### Task instructions
Filter the entries, keeping every line with the string "public".
*** Dataset records
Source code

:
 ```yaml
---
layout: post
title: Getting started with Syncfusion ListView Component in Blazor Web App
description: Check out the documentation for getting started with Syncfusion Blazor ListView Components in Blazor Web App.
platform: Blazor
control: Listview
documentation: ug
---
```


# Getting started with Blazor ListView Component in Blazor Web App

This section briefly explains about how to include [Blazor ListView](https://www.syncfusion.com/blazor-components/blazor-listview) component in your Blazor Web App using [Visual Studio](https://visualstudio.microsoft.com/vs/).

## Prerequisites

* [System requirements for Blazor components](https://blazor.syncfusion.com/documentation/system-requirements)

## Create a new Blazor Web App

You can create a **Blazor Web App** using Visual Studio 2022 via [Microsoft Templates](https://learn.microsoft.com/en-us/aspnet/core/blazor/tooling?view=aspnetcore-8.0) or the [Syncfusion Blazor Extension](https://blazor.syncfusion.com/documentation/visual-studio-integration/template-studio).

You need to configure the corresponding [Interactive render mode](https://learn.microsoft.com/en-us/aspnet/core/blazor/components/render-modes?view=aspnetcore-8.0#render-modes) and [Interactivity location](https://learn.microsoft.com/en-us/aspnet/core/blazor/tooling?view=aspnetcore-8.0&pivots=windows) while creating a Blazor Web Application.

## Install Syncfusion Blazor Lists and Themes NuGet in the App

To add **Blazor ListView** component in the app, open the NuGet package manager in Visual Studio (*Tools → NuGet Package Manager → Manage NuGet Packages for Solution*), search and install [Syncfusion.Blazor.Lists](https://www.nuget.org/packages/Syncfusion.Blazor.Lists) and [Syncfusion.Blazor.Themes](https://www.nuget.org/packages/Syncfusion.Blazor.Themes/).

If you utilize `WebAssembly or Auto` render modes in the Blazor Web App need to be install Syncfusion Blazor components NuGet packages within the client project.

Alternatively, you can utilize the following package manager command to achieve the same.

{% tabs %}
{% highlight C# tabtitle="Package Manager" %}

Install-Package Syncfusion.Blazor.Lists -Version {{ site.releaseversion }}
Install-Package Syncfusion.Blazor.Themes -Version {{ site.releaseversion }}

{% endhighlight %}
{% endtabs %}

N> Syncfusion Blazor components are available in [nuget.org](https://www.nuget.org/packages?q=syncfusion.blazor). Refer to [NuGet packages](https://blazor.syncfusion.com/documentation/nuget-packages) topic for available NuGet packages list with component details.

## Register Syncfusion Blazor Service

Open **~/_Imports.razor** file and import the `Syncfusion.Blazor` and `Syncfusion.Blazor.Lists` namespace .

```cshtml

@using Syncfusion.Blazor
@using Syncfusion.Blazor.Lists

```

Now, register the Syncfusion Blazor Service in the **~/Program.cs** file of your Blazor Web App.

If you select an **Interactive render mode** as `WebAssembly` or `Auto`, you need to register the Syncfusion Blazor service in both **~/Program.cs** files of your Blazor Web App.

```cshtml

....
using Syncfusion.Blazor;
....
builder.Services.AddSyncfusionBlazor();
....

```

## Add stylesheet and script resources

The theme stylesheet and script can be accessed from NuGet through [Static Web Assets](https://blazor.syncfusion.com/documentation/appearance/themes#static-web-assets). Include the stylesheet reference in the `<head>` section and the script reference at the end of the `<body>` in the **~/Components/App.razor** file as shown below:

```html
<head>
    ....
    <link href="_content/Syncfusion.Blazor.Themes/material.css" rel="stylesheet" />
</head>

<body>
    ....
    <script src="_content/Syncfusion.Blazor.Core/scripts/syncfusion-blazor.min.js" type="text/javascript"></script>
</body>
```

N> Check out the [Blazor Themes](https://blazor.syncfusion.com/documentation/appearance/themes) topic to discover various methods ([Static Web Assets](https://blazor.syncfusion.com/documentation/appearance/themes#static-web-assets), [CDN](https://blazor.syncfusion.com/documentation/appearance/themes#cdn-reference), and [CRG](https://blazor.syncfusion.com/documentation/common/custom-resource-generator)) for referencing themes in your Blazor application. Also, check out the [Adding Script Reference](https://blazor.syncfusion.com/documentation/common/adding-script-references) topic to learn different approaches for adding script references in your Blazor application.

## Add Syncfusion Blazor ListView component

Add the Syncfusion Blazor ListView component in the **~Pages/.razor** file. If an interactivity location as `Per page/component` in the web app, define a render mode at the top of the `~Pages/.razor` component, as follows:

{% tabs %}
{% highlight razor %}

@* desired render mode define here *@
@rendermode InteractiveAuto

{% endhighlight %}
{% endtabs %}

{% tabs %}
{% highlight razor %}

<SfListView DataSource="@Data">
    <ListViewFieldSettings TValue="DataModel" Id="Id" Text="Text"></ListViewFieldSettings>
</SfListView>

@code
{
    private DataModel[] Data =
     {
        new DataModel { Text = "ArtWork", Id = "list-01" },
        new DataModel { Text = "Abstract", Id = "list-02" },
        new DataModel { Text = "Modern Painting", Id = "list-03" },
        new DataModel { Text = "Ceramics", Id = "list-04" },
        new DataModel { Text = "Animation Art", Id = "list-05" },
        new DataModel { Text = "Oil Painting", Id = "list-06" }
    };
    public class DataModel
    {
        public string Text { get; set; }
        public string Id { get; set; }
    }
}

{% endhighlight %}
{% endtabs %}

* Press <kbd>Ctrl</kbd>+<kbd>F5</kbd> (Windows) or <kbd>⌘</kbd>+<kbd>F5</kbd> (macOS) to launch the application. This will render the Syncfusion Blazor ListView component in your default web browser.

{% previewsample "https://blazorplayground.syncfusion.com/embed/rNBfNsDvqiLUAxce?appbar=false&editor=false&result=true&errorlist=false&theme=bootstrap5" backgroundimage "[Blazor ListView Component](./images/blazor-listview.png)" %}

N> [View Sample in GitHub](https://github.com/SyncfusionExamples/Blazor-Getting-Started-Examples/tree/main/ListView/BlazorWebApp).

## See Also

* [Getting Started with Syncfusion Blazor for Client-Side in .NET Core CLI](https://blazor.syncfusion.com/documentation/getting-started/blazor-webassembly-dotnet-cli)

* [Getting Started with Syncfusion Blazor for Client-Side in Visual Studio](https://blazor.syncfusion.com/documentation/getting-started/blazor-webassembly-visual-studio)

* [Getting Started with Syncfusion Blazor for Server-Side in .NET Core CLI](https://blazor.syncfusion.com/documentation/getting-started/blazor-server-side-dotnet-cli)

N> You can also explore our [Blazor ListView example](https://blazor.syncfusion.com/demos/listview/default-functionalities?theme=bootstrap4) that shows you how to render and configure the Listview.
******
### Answer space
    public class DataModel
        public string Text { get; set; }
        public string Id { get; set; }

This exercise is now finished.